Bayangan Bi Jialiang berkelip di udara dengan puluhan bayangan palsu, hampir tak bisa dipastikan posisi aslinya. Dengan cara ini, mereka bisa menekan Bidadari Bunga Seribu. Begitu menemukan celah, langsung menyerang balik dengan keras, memaksanya membagi perhatian untuk melindungi diri.

Dalam pertarungan singkat itu, wajah Bidadari Bunga Seribu berubah drastis.

Awalnya dia kira hanya menghadapi sekelompok anak muda sok hebat, dengan kekuatannya mudah menekan mereka. Tapi ternyata, yang benar-benar kalah adalah dirinya.

Hatiku bergetar hebat, Bidadari Bunga Seribu tak berani menahan lagi, cahaya bintang hidup di dahinya memancar terang, di sekelilingnya bermekaran bunga Mandala berdarah. Sulur berdarah tumbuh liar, memancarkan aura mengerikan, melanda sekeliling.

Mandala Kematian.

Menghadapi tekanan dari Jiang Chu dan kawan-kawan, Bidadari Bunga Seribu akhirnya mengerahkan Mandala Kematian, menyelimuti langit dan bumi dengan aura kematian.

Berbeda dengan Mandala Kematian yang dilepaskan oleh Pangeran Cinta Dulu, kini di tangan Bidadari Bunga Seribu, Mandala Kematian benar-benar menjadi simbol kematian dan pembunuhan.

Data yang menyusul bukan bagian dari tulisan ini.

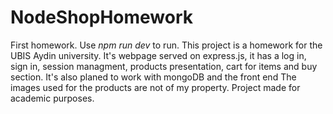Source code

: # NodeShopHomework
First homework.
Use *npm run dev* to run.
This project is a homework for the UBIS Aydin university.
It's webpage served on express.js, it has a log in, sign in, session managment, products presentation, cart for items and buy section. 
It's also planed to work with mongoDB and the front end 
The images used for the products are not of my property.
Project made for academic purposes.
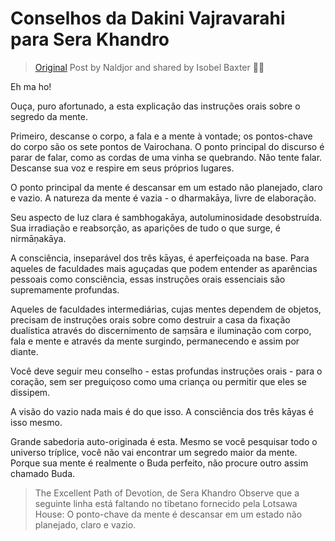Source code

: # Conselhos da Dakini Vajravarahi para Sera Khandro

> [Original](https://www.lotsawahouse.org/.../excellent-path-of-devotion)
> Post by Naldjor and shared by Isobel
> Baxter 💎🌹

Eh ma ho!

Ouça, puro afortunado,
a esta explicação das instruções orais sobre o segredo da mente.

Primeiro, descanse o corpo, a fala e a mente à vontade;
os pontos-chave do corpo são os sete pontos de Vairochana.
O ponto principal do discurso é parar de falar,
como as cordas de uma vinha se quebrando.
Não tente falar.
Descanse sua voz e respire em seus próprios lugares.

O ponto principal da mente é descansar
em um estado não planejado, claro e vazio.
A natureza da mente é vazia - o dharmakāya, livre de elaboração.

Seu aspecto de luz clara é sambhogakāya, autoluminosidade desobstruída.
Sua irradiação e reabsorção, as aparições de tudo o que surge,
é nirmāṇakāya.

A consciência, inseparável dos três kāyas, é aperfeiçoada na base.
Para aqueles de faculdades mais aguçadas que podem entender as aparências pessoais como consciência, essas instruções orais essenciais são supremamente profundas.

Aqueles de faculdades intermediárias, cujas mentes dependem de objetos,
precisam de instruções orais sobre como destruir a casa da fixação dualística através do discernimento de saṃsāra e iluminação com corpo, fala e mente e através da mente surgindo, permanecendo e assim por diante.

Você deve seguir meu conselho - estas profundas instruções orais -
para o coração, sem ser preguiçoso como uma criança ou permitir que eles se dissipem.

A visão do vazio nada mais é do que isso.
A consciência dos três kāyas é isso mesmo.

Grande sabedoria auto-originada é esta.
Mesmo se você pesquisar todo o universo tríplice,
você não vai encontrar um segredo maior da mente.
Porque sua mente é realmente o Buda perfeito,
não procure outro assim chamado Buda.

> The Excellent Path of Devotion, de Sera Khandro
> Observe que a seguinte linha está faltando no tibetano fornecido pela Lotsawa House: O ponto-chave da mente é descansar em um estado não planejado, claro e vazio.
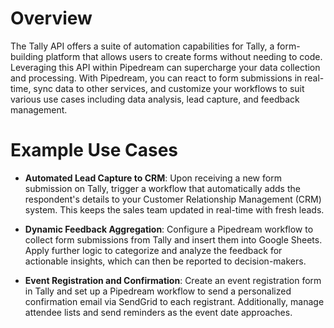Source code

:# Overview

The Tally API offers a suite of automation capabilities for Tally, a form-building platform that allows users to create forms without needing to code. Leveraging this API within Pipedream can supercharge your data collection and processing. With Pipedream, you can react to form submissions in real-time, sync data to other services, and customize your workflows to suit various use cases including data analysis, lead capture, and feedback management.

# Example Use Cases

- **Automated Lead Capture to CRM**: Upon receiving a new form submission on Tally, trigger a workflow that automatically adds the respondent's details to your Customer Relationship Management (CRM) system. This keeps the sales team updated in real-time with fresh leads.

- **Dynamic Feedback Aggregation**: Configure a Pipedream workflow to collect form submissions from Tally and insert them into Google Sheets. Apply further logic to categorize and analyze the feedback for actionable insights, which can then be reported to decision-makers.

- **Event Registration and Confirmation**: Create an event registration form in Tally and set up a Pipedream workflow to send a personalized confirmation email via SendGrid to each registrant. Additionally, manage attendee lists and send reminders as the event date approaches.
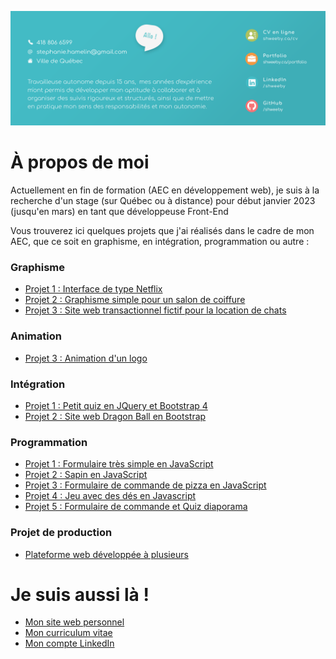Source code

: ![alt text](./bandeau.png)

# À propos de moi 

Actuellement en fin de formation (AEC en développement web), je suis à la recherche d'un stage (sur Québec ou à distance) pour début janvier 2023 (jusqu'en mars) en tant que développeuse Front-End

Vous trouverez ici quelques projets que j'ai réalisés dans le cadre de mon AEC, que ce soit en graphisme, en intégration, programmation ou autre :

### Graphisme 

- [Projet 1 : Interface de type Netflix](https://github.com/Shweeby/aec-sess1-graph-projet1)
- [Projet 2 : Graphisme simple pour un salon de coiffure](https://github.com/Shweeby/aec-sess1-graph-projet2)
- [Projet 3 : Site web transactionnel fictif pour la location de chats](https://github.com/Shweeby/aec-sess1-graph-projet3)

### Animation 

- [Projet 3 : Animation d'un logo](https://github.com/Shweeby/aec-sess2-anim-projet3)

### Intégration 

- [Projet 1 : Petit quiz en JQuery et Bootstrap 4](https://github.com/Shweeby/aec-sess2-integ-projet1)
- [Projet 2 : Site web Dragon Ball en Bootstrap](https://github.com/Shweeby/aec-sess2-integ-projet2)

### Programmation 

- [Projet 1 : Formulaire très simple en JavaScript](https://github.com/Shweeby/aec-sess2-prog-projet1)
- [Projet 2 : Sapin en JavaScript](https://github.com/Shweeby/aec-sess2-prog-projet2)
- [Projet 3 : Formulaire de commande de pizza en JavaScript](https://github.com/Shweeby/aec-sess2-prog-projet3)
- [Projet 4 : Jeu avec des dés en Javascript](https://github.com/Shweeby/aec-sess2-prog-projet4)
- [Projet 5 : Formulaire de commande et Quiz diaporama](https://github.com/Shweeby/aec-sess2-prog-projet5)

### Projet de production

- [Plateforme web développée à plusieurs](https://github.com/Shweeby/aec-sess2-projet-prod)

# Je suis aussi là !  

- [Mon site web personnel](http://www.shweeby.ca)
- [Mon curriculum vitae](http://shweeby.ca/CV-Stephanie-Hamelin-2022.pdf)
- [Mon compte LinkedIn](https://www.linkedin.com/in/shweeby/)





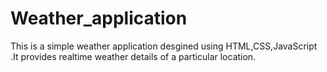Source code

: # Weather_application
 This is a simple weather application desgined using HTML,CSS,JavaScript .It provides realtime weather details of a particular location.
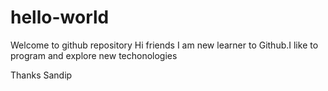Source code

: # hello-world
Welcome to github repository
Hi friends
       I am new learner to Github.I like to program and explore new techonologies

Thanks
Sandip 
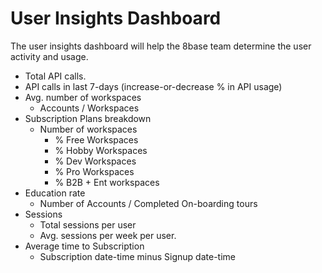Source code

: # User Insights Dashboard

The user insights dashboard will help the 8base team determine the user activity and usage.

- Total API calls.
- API calls in last 7-days (increase-or-decrease % in API usage)
- Avg. number of workspaces
    - Accounts / Workspaces
- Subscription Plans breakdown
    - Number of workspaces
        - % Free Workspaces
        - % Hobby Workspaces
        - % Dev Workspaces
        - % Pro Workspaces
        - % B2B + Ent workspaces
- Education rate
    - Number of Accounts / Completed On-boarding tours
- Sessions
    - Total sessions per user
    - Avg. sessions per week per user.
- Average time to Subscription
    - Subscription date-time minus Signup date-time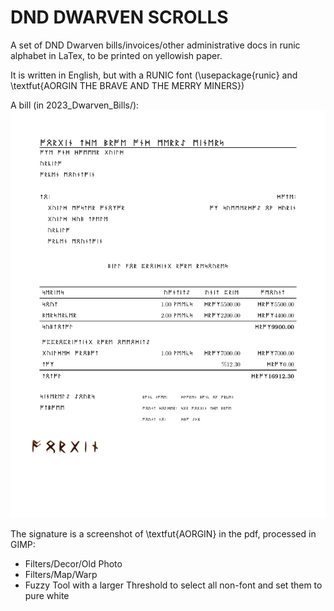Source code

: # DND DWARVEN SCROLLS
A set of DND Dwarven bills/invoices/other administrative docs in runic alphabet in LaTex, to be printed on yellowish paper.

It is written in English, but with a RUNIC font (\usepackage{runic} and \textfut{AORGIN THE BRAVE AND THE MERRY MINERS})

A bill (in 2023_Dwarven_Bills/):
![A Dwarven Bill](2023_Dwarven_Bills/bill.png "A Dwarven Bill")

The signature is a screenshot of \textfut{AORGIN} in the pdf, processed in GIMP:

- Filters/Decor/Old Photo
- Filters/Map/Warp
- Fuzzy Tool with a larger Threshold to select all non-font and set them to pure white 

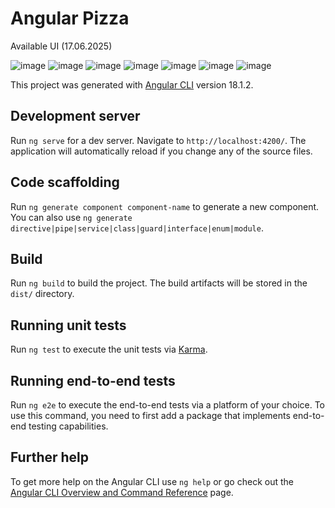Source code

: # Angular Pizza

Available UI (17.06.2025)

![image](https://github.com/user-attachments/assets/3837a073-35f0-4597-a2d0-3379afd7a3d9)
![image](https://github.com/user-attachments/assets/d9c76739-a3f2-41a5-83e3-a91b476b7584)
![image](https://github.com/user-attachments/assets/a77e9eaf-6cb6-452f-9216-4fd7dbf426d6)
![image](https://github.com/user-attachments/assets/d37b8948-1160-4f4d-ae3c-b0480b127e74)
![image](https://github.com/user-attachments/assets/1a75f98b-6ab7-40ef-8138-cbcf6c90b82f)
![image](https://github.com/user-attachments/assets/e2a6696b-6a46-4c6a-807f-673643b6226a)
![image](https://github.com/user-attachments/assets/40bcaaf7-bf5c-4b99-8d81-720518ae01a4)

This project was generated with [Angular CLI](https://github.com/angular/angular-cli) version 18.1.2.

## Development server

Run `ng serve` for a dev server. Navigate to `http://localhost:4200/`. The application will automatically reload if you change any of the source files.

## Code scaffolding

Run `ng generate component component-name` to generate a new component. You can also use `ng generate directive|pipe|service|class|guard|interface|enum|module`.

## Build

Run `ng build` to build the project. The build artifacts will be stored in the `dist/` directory.

## Running unit tests

Run `ng test` to execute the unit tests via [Karma](https://karma-runner.github.io).

## Running end-to-end tests

Run `ng e2e` to execute the end-to-end tests via a platform of your choice. To use this command, you need to first add a package that implements end-to-end testing capabilities.

## Further help

To get more help on the Angular CLI use `ng help` or go check out the [Angular CLI Overview and Command Reference](https://angular.dev/tools/cli) page.
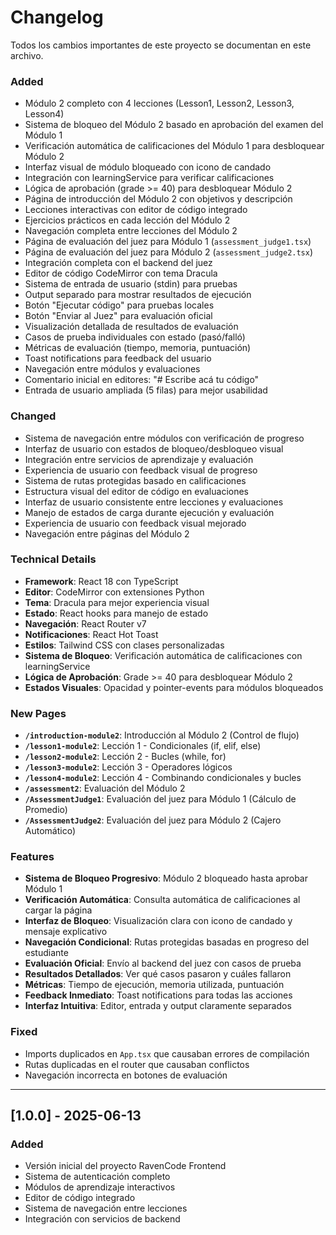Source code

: # Changelog

Todos los cambios importantes de este proyecto se documentan en este archivo.


### Added
- Módulo 2 completo con 4 lecciones (Lesson1, Lesson2, Lesson3, Lesson4)
- Sistema de bloqueo del Módulo 2 basado en aprobación del examen del Módulo 1
- Verificación automática de calificaciones del Módulo 1 para desbloquear Módulo 2
- Interfaz visual de módulo bloqueado con icono de candado
- Integración con learningService para verificar calificaciones
- Lógica de aprobación (grade >= 40) para desbloquear Módulo 2
- Página de introducción del Módulo 2 con objetivos y descripción
- Lecciones interactivas con editor de código integrado
- Ejercicios prácticos en cada lección del Módulo 2
- Navegación completa entre lecciones del Módulo 2
- Página de evaluación del juez para Módulo 1 (`assessment_judge1.tsx`)
- Página de evaluación del juez para Módulo 2 (`assessment_judge2.tsx`)
- Integración completa con el backend del juez
- Editor de código CodeMirror con tema Dracula
- Sistema de entrada de usuario (stdin) para pruebas
- Output separado para mostrar resultados de ejecución
- Botón "Ejecutar código" para pruebas locales
- Botón "Enviar al Juez" para evaluación oficial
- Visualización detallada de resultados de evaluación
- Casos de prueba individuales con estado (pasó/falló)
- Métricas de evaluación (tiempo, memoria, puntuación)
- Toast notifications para feedback del usuario
- Navegación entre módulos y evaluaciones
- Comentario inicial en editores: "# Escribe acá tu código"
- Entrada de usuario ampliada (5 filas) para mejor usabilidad

### Changed
- Sistema de navegación entre módulos con verificación de progreso
- Interfaz de usuario con estados de bloqueo/desbloqueo visual
- Integración entre servicios de aprendizaje y evaluación
- Experiencia de usuario con feedback visual de progreso
- Sistema de rutas protegidas basado en calificaciones
- Estructura visual del editor de código en evaluaciones
- Interfaz de usuario consistente entre lecciones y evaluaciones
- Manejo de estados de carga durante ejecución y evaluación
- Experiencia de usuario con feedback visual mejorado
- Navegación entre páginas del Módulo 2

### Technical Details
- **Framework**: React 18 con TypeScript
- **Editor**: CodeMirror con extensiones Python
- **Tema**: Dracula para mejor experiencia visual
- **Estado**: React hooks para manejo de estado
- **Navegación**: React Router v7
- **Notificaciones**: React Hot Toast
- **Estilos**: Tailwind CSS con clases personalizadas
- **Sistema de Bloqueo**: Verificación automática de calificaciones con learningService
- **Lógica de Aprobación**: Grade >= 40 para desbloquear Módulo 2
- **Estados Visuales**: Opacidad y pointer-events para módulos bloqueados

### New Pages
- **`/introduction-module2`**: Introducción al Módulo 2 (Control de flujo)
- **`/lesson1-module2`**: Lección 1 - Condicionales (if, elif, else)
- **`/lesson2-module2`**: Lección 2 - Bucles (while, for)
- **`/lesson3-module2`**: Lección 3 - Operadores lógicos
- **`/lesson4-module2`**: Lección 4 - Combinando condicionales y bucles
- **`/assessment2`**: Evaluación del Módulo 2
- **`/AssessmentJudge1`**: Evaluación del juez para Módulo 1 (Cálculo de Promedio)
- **`/AssessmentJudge2`**: Evaluación del juez para Módulo 2 (Cajero Automático)

### Features
- **Sistema de Bloqueo Progresivo**: Módulo 2 bloqueado hasta aprobar Módulo 1
- **Verificación Automática**: Consulta automática de calificaciones al cargar la página
- **Interfaz de Bloqueo**: Visualización clara con icono de candado y mensaje explicativo
- **Navegación Condicional**: Rutas protegidas basadas en progreso del estudiante
- **Evaluación Oficial**: Envío al backend del juez con casos de prueba
- **Resultados Detallados**: Ver qué casos pasaron y cuáles fallaron
- **Métricas**: Tiempo de ejecución, memoria utilizada, puntuación
- **Feedback Inmediato**: Toast notifications para todas las acciones
- **Interfaz Intuitiva**: Editor, entrada y output claramente separados

### Fixed
- Imports duplicados en `App.tsx` que causaban errores de compilación
- Rutas duplicadas en el router que causaban conflictos
- Navegación incorrecta en botones de evaluación

---

## [1.0.0] - 2025-06-13
### Added
- Versión inicial del proyecto RavenCode Frontend
- Sistema de autenticación completo
- Módulos de aprendizaje interactivos
- Editor de código integrado
- Sistema de navegación entre lecciones
- Integración con servicios de backend 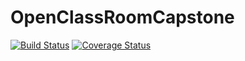 # OpenClassRoomCapstone

[![Build Status](https://travis-ci.org/pascaloseko/OpenClassRoomCapstone.svg?branch=master)](https://travis-ci.org/pascaloseko/OpenClassRoomCapstone)  [![Coverage Status](https://coveralls.io/repos/github/pascaloseko/OpenClassRoomCapstone/badge.svg?branch=master)](https://coveralls.io/github/pascaloseko/OpenClassRoomCapstone?branch=master)
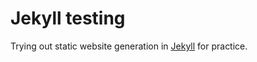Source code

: # Jekyll testing

Trying out static website generation in [Jekyll](https://jekyllrb.com/) for practice.

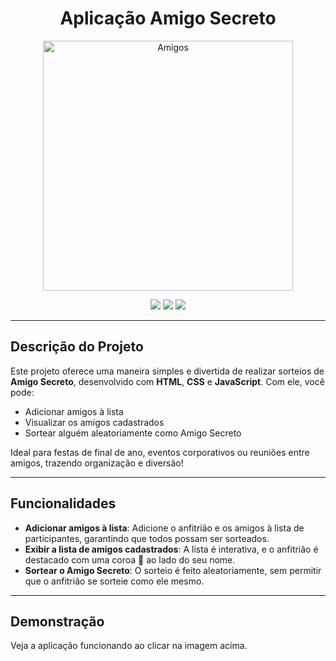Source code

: <div align="center">
  <h1>Aplicação Amigo Secreto</h1>
  <a href="https://johnlimasantos.github.io/Challenge-amigo-secreto/">
    <img src="https://github.com/user-attachments/assets/4ca51c61-6eda-4870-9b1c-ca5dcae1ff5c" alt="Amigos" width="400">
  </a>
</div>

<p align="center">
  <a href="#"><img src="https://img.shields.io/badge/JavaScript-323330?style=for-the-badge&logo=javascript&logoColor=F7DF1E"></a>
  <a href="#"><img src="https://img.shields.io/badge/CSS3-1572B6?style=for-the-badge&logo=css3&logoColor=white"></a>
  <a href="#"><img src="https://img.shields.io/badge/HTML5-E34F26?style=for-the-badge&logo=html5&logoColor=white"></a>
</p>

---

## **Descrição do Projeto**

Este projeto oferece uma maneira simples e divertida de realizar sorteios de **Amigo Secreto**, desenvolvido com **HTML**, **CSS** e **JavaScript**. Com ele, você pode:

- Adicionar amigos à lista
- Visualizar os amigos cadastrados
- Sortear alguém aleatoriamente como Amigo Secreto

Ideal para festas de final de ano, eventos corporativos ou reuniões entre amigos, trazendo organização e diversão!

---

## **Funcionalidades**

- **Adicionar amigos à lista**: Adicione o anfitrião e os amigos à lista de participantes, garantindo que todos possam ser sorteados.
- **Exibir a lista de amigos cadastrados**: A lista é interativa, e o anfitrião é destacado com uma coroa 👑 ao lado do seu nome.
- **Sortear o Amigo Secreto**: O sorteio é feito aleatoriamente, sem permitir que o anfitrião se sorteie como ele mesmo.

---

## **Demonstração**

Veja a aplicação funcionando ao clicar na imagem acima.

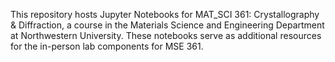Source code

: This repository hosts Jupyter Notebooks for MAT_SCI 361: Crystallography & Diffraction, a course in the Materials Science and Engineering Department at Northwestern University. These notebooks serve as additional resources for the in-person lab components for MSE 361.
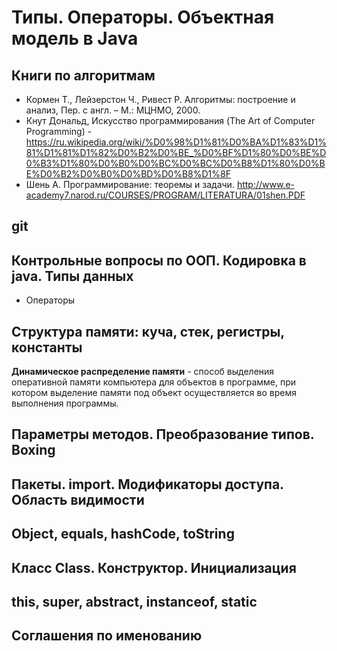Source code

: ﻿Типы. Операторы. Объектная модель в Java
========================================

Книги по алгоритмам
-------------------
* Кормен Т., Лейзерстон Ч., Ривест Р. Алгоритмы: построение и анализ, Пер. с англ. – М.: МЦНМО, 2000. 
* Кнут Дональд, Искусство программирования (The Art of Computer Programming) - https://ru.wikipedia.org/wiki/%D0%98%D1%81%D0%BA%D1%83%D1%81%D1%81%D1%82%D0%B2%D0%BE_%D0%BF%D1%80%D0%BE%D0%B3%D1%80%D0%B0%D0%BC%D0%BC%D0%B8%D1%80%D0%BE%D0%B2%D0%B0%D0%BD%D0%B8%D1%8F        
* Шень А. Программирование: теоремы и задачи. http://www.e-academy7.narod.ru/COURSES/PROGRAM/LITERATURA/01shen.PDF



git
---


Контрольные вопросы по ООП. Кодировка в java. Типы данных
---------------------------------------------------------

* Операторы 

Структура памяти: куча, стек, регистры, константы 
-------------------------------------------------

**Динамическое распределение памяти** - способ выделения оперативной памяти компьютера для объектов в программе, 
при котором выделение памяти под объект осуществляется во время выполнения программы.

Параметры методов. Преобразование типов. Boxing
-----------------------------------------------

Пакеты. import. Модификаторы доступа. Область видимости
-------------------------------------------------------

Object, equals, hashCode, toString
----------------------------------

Класс Class. Конструктор. Инициализация
---------------------------------------
 
this, super, abstract, instanceof, static
-----------------------------------------

Соглашения по именованию
------------------------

Dalam aura kematian itu, bukan hanya kematian, tapi ada sedikit kehidupan yang samar. Kehidupan inilah yang membuat Mandala Kematian menjadi nyata dan menakutkan.

Warna merah darah menyelimuti tanah, menyebar dengan cepat. Bahkan Huang Yan merasakan tekanan yang sangat besar.

Serangan Mandala Kematian bukan sekadar serangan biasa, setiap aura secara paksa menguras kehidupan. Jika bukan karena Cap Raja Terang yang menahan, kehidupan seorang kuat tahap awal Rong Xing akan terkuras habis dalam sekejap.

Tentu, jika hanya Huang Yan sendiri, dengan Cap Raja Terang yang menyelimuti tubuhnya, Mandala Kematian tak mungkin bisa menguras kehidupannya sebelum energi bintangnya habis. Tapi sekarang Huang Yan harus melindungi Jiang Chu dan yang lain sekaligus, itu berbeda.

Meski begitu, Huang Yan sama sekali tak menyerah. Begitu bertarung, tak peduli seberapa besar tekanan, ia pasti berusaha melindungi Jiang Chu dan yang lain. Kecuali ia mati, pertahanan itu tak akan hancur.

Ini benar-benar semangat mengabaikan hidup dan mati. Jika bukan teman yang bisa diandalkan sepenuh hati, mustahil bisa melakukan hal ini.

Seperti Jiang Chu yang percaya padanya, Huang Yan juga yakin, tak peduli sekuat apa serangan musuh, Jiang Chu dan kawan-kawan tak akan membiarkan pertarungan sampai membuatnya tak mampu bertahan.

Halaman (3/3)

Kepercayaan memang saling menguatkan.

Tak perlu memikirkan pertahanan, demi mendapatkan kekuatan serangan maksimal. Jika dengan cara ini belum bisa mengalahkan musuh sebelum Huang Yan mencapai batasnya, berarti kekuatan lawan jauh di atas mereka semua, tak ada harapan menang.

“Deng.”

Semangat pedang membubung tinggi, semangat pedang abadi memancar, dengan keras memecah Mandala Kematian yang menghalangi.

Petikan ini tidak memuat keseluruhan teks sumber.